Downloads: 2 available

Available in

Peace and conflict in northern Uganda 2002-06 (2010)

Peace and conflict in northern Uganda 2002-06 (2010)

In the period 2002 to 2006 the situation in northern Uganda made a definitive transition from being a ‘forgotten conflict’ to being highly visible and a centre of attention for the international community. Wider international agendas on terrorism, humanitarianism and justice influenced the strategic choices of the conflict parties – the Lord’s Resistance Army (LRA) and the Government of Uganda (GoU) – in an era that saw escalating violence and displacement.

In the wake of the recently established ‘global war on terrorism’, international actors sanctioned a renewed push towards a military solution. In January 2002 Uganda and Sudan held talks, facilitated by the UK, which authorised Uganda People’s Defence Force (UPDF) incursions into southern Sudan. The stated aims of the incursions were to rescue abducted children and to capture or kill Lord’s Resistance Army (LRA) leader Joseph Kony and his key commanders. 
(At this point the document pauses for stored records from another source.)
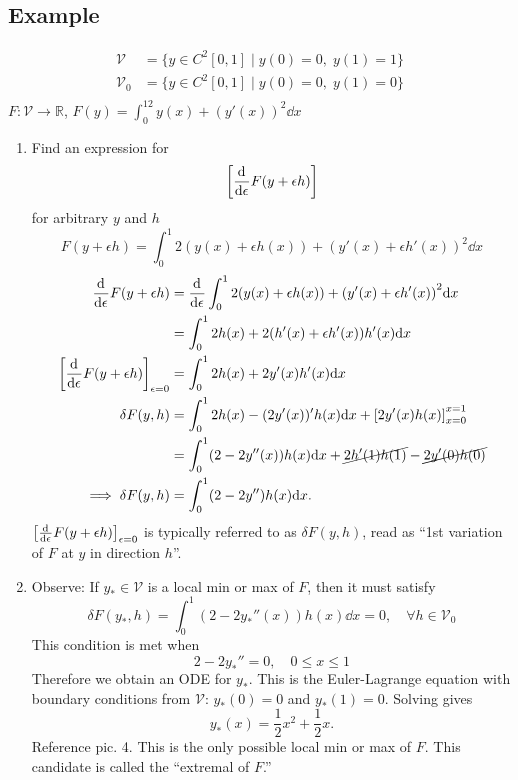 \documentclass[12pt,twoside]{article}
\begin{document}
\subsection{Example}
\begin{equation*}
  \begin{aligned}
    \mathcal{V}&=\{y\in C^2[0,1]\;|\;y(0)=0,\; y(1)=1\} \\
    \mathcal{V}_0&= \{y\in C^2[0,1]\;|\;y(0)=0,\; y(1)=0\} \\
  \end{aligned}
\end{equation*}
$F:\mathcal{V}\rightarrow\mathbb{R}$, $F(y)=\int_0^12y(x)+{(y'(x))}^2\dd{x}$
\begin{enumerate}
\item Find an expression for
$$\left[\frac{\mathrm{d}^{} {}}{\mathrm{d}{\epsilon}^{}}F(y+\epsilon h)\right]$$ for arbitrary $y$ and $h$
$$F(y+\epsilon h)=\int_0^1 2(y(x)+\epsilon h(x))+{(y'(x)+\epsilon h'(x))}^2\dd{x}$$
\begin{equation*}
  \begin{aligned}
    \frac{\mathrm{d}^{} {}}{\mathrm{d}{\epsilon}^{}}F(y+\epsilon h) &=
    \frac{\mathrm{d}^{} {}}{\mathrm{d}{\epsilon}^{}}\int_0^1 2(y(x)+\epsilon h(x))+{(y'(x)+\epsilon h'(x))}^2\mathrm{d}{x} \\
    &= \int_0^1 2 h(x) + 2(h'(x)+\epsilon h'(x))h'(x)\mathrm{d}{x} \\
    {\left[\frac{\mathrm{d}^{} {}}{\mathrm{d}{\epsilon}^{}}F(y+\epsilon h)\right]}_{\epsilon=0} &= \int_0^1 2h(x)+2y'(x)h'(x)\mathrm{d}{x} \\
    \delta F(y,h) &= \int_0^1 2h(x) - (2y'(x))' h(x) \mathrm{d}{x} + {\left[ 2y'(x)h(x) \right]}_{x=0}^{x=1} \\
    &= \int_0^1(2-2y''(x))h(x)\mathrm{d}{x} + \cancel{2h'(1)h(1)} - \cancel{2y'(0)h(0)} \\
    \implies \delta F(y,h) &= \int_0^1(2-2y'')h(x)\mathrm{d}{x}.
  \end{aligned}
\end{equation*}
$\left[\frac{\mathrm{d}^{} {}}{\mathrm{d}{\epsilon}^{}}F(y+\epsilon h)\right]_{\epsilon=0}$ is typically referred
to as $\delta F(y,h)$, read as ``1st variation of $F$ at $y$ in direction
$h$''.
\item Observe: If $y_*\in\mathcal{V}$ is a local min or max of $F$, then it must
  satisfy
$$\delta F(y_*,h)=\int_0^1(2-2y_*''(x))h(x)\dd{x}=0,\quad \forall
h\in\mathcal{V_0}$$
This condition is met when
$$2-2y_*''=0,\quad 0\le x\le 1$$
Therefore we obtain an ODE for $y_*$. This is the Euler-Lagrange equation with
boundary conditions from $\mathcal{V}$: $y_*(0)=0$ and $y_*(1)=0$. Solving gives
$$y_*(x)=\frac{1}{2}x^2 + \frac{1}{2}x.$$
Reference pic. 4. This is the only possible local min or max of $F$. This
candidate is called the ``extremal of $F$.''
\end{enumerate}
\end{document}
The Sudanese government was widely believed to have been supporting the LRA but now needed to position itself extremely carefully in the light of the war on terrorism. In March 2002 Uganda passed the Anti-Terrorism Act making membership of the LRA a criminal offence, a year after the US State Department had posted the LRA on its ‘B-list’ of ‘other terrorist organisations’. This was a blow to ongoing grassroots peace efforts, exposing civilians attempting to promote dialogue to charges of treason, and also raising the stakes for any government considering offering them support.

Following US-sponsored ‘routine training’ of 6,000 UPDF soldiers, Operation ‘Iron Fist’ – the UPDF’s military offensive against the LRA – officially began in March 2002. Although originally intended to expire within a matter of weeks, it was extended on numerous occasions.

The costs of the offensive were high and more soldiers were recruited as the UPDF came under increasing pressure. Community leaders in northern Ugandan districts Gulu and Kitgum were ordered to recruit at least five men each from their respective wards, and the formation of ethnic militias in all the conflict affected regions resulted in an additional 30,000 men being put under arms, though with only the briefest training. Troops were redeployed from other areas of Uganda and the government would later blame the failure to disarm fighters in the north-east sub-region Karamoja on the redeployment of UPDF troops to the north.

The strategy had other costs, evident for example in the government’s decision to cut social services budgets by 25 per cent in October 2002 in order to fund the building of roads for the military in northern Uganda.

The consequences of escalating militarisation in terms of humanitarian crisis were dramatic. The number of internally displaced persons (IDPs) rose from around 400,000 before Iron Fist, to over 1.5 million – at one point the third largest internal displacement situation in the world. The operation’s impact, however, was in key respects the opposite of its stated goals: rather than rescuing abducted children and eliminating the LRA threat, it prompted an increase in both. The LRA spread its operations far deeper into the Lango and Teso northern sub-regions than before. Human Rights Watch estimated 5,000 new abductions in the period June 2002 to March 2003 alone. The phenomenon of children commuting into towns for better security on a nightly basis re-emerged on a massive scale.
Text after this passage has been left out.